Skip the pictures, please, and write out exactly the lines from the opening of the data through the line containing "Nucl.\ Phys.\ B".
--- DATA TO PROCESS Enclosed Below ---
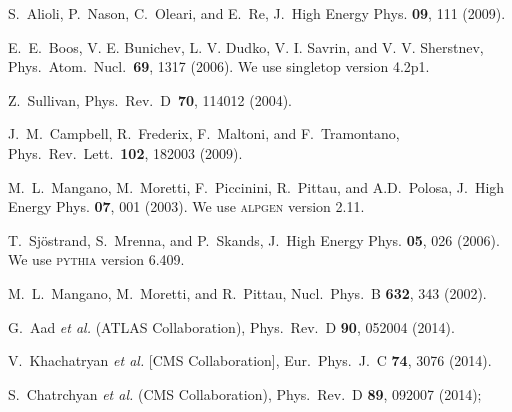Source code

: \documentclass[aps,prl,twocolumn,showpacs,superscriptaddress,groupedaddress]{revtex4}  %
\newcommand{\singletop} {\sc singletop}
\newcommand{\pythia}    {\mbox{\textsc{pythia}}}
\newcommand{\alpgen}    {\mbox{\textsc{alpgen}}}
\begin{document}
\begin{thebibliography}{99}
  S.~Alioli, P.~Nason, C.~Oleari, and E.~Re,
  J.\ High Energy Phys. {\bf 09}, 111 (2009).

  E.~E.~Boos, V. E. Bunichev,  L. V. Dudko,  V. I. Savrin, and  V. V. Sherstnev,
  Phys.\ Atom.\ Nucl.\ {\bf 69}, 1317 (2006). We use {\singletop}
  version 4.2p1.

  Z.~Sullivan, Phys.\ Rev.\ D~{\bf 70}, 114012 (2004).

  J.~M.~Campbell, R.~Frederix, F.~Maltoni, and F.~Tramontano,
  Phys.\ Rev.\ Lett.\ {\bf 102}, 182003 (2009). 

  M.~L.~Mangano, M.~Moretti, F.~Piccinini, R.~Pittau, and A.D.~Polosa,
  J.\ High Energy Phys. {\bf 07}, 001 (2003). We use {\alpgen} version 2.11.

  T.~Sj\"{o}strand, S.~Mrenna, and P.~Skands,
  J.\ High Energy Phys. {\bf 05}, 026 (2006). We use {\pythia} version 6.409.

M.~L.~Mangano, M.~Moretti, and R.~Pittau, 
Nucl.\ Phys.\ B {\bf 632}, 343 (2002).

  G.~Aad {\it et al.}  (ATLAS Collaboration),
  Phys.\ Rev.\ D {\bf 90}, 052004 (2014).

  V.~Khachatryan {\it et al.}  [CMS Collaboration],
  Eur.\ Phys.\ J.\ C {\bf 74}, 3076 (2014).

  S.~Chatrchyan {\it et al.}  (CMS Collaboration),
  Phys.\ Rev.\ D {\bf 89}, 092007 (2014);


\end{thebibliography}
\end{document}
--- End of Enclosed DATA TO PROCESS ---
▸ **EXERCISE RESPONSE**
Source code

: \documentclass[aps,prl,twocolumn,showpacs,superscriptaddress,groupedaddress]{revtex4}  %
\newcommand{\singletop} {\sc singletop}
\newcommand{\pythia}    {\mbox{\textsc{pythia}}}
\newcommand{\alpgen}    {\mbox{\textsc{alpgen}}}
\begin{document}
\begin{thebibliography}{99}
  S.~Alioli, P.~Nason, C.~Oleari, and E.~Re,
  J.\ High Energy Phys. {\bf 09}, 111 (2009).

  E.~E.~Boos, V. E. Bunichev,  L. V. Dudko,  V. I. Savrin, and  V. V. Sherstnev,
  Phys.\ Atom.\ Nucl.\ {\bf 69}, 1317 (2006). We use {\singletop}
  version 4.2p1.

  Z.~Sullivan, Phys.\ Rev.\ D~{\bf 70}, 114012 (2004).

  J.~M.~Campbell, R.~Frederix, F.~Maltoni, and F.~Tramontano,
  Phys.\ Rev.\ Lett.\ {\bf 102}, 182003 (2009). 

  M.~L.~Mangano, M.~Moretti, F.~Piccinini, R.~Pittau, and A.D.~Polosa,
  J.\ High Energy Phys. {\bf 07}, 001 (2003). We use {\alpgen} version 2.11.

  T.~Sj\"{o}strand, S.~Mrenna, and P.~Skands,
  J.\ High Energy Phys. {\bf 05}, 026 (2006). We use {\pythia} version 6.409.

M.~L.~Mangano, M.~Moretti, and R.~Pittau, 
Nucl.\ Phys.\ B {\bf 632}, 343 (2002).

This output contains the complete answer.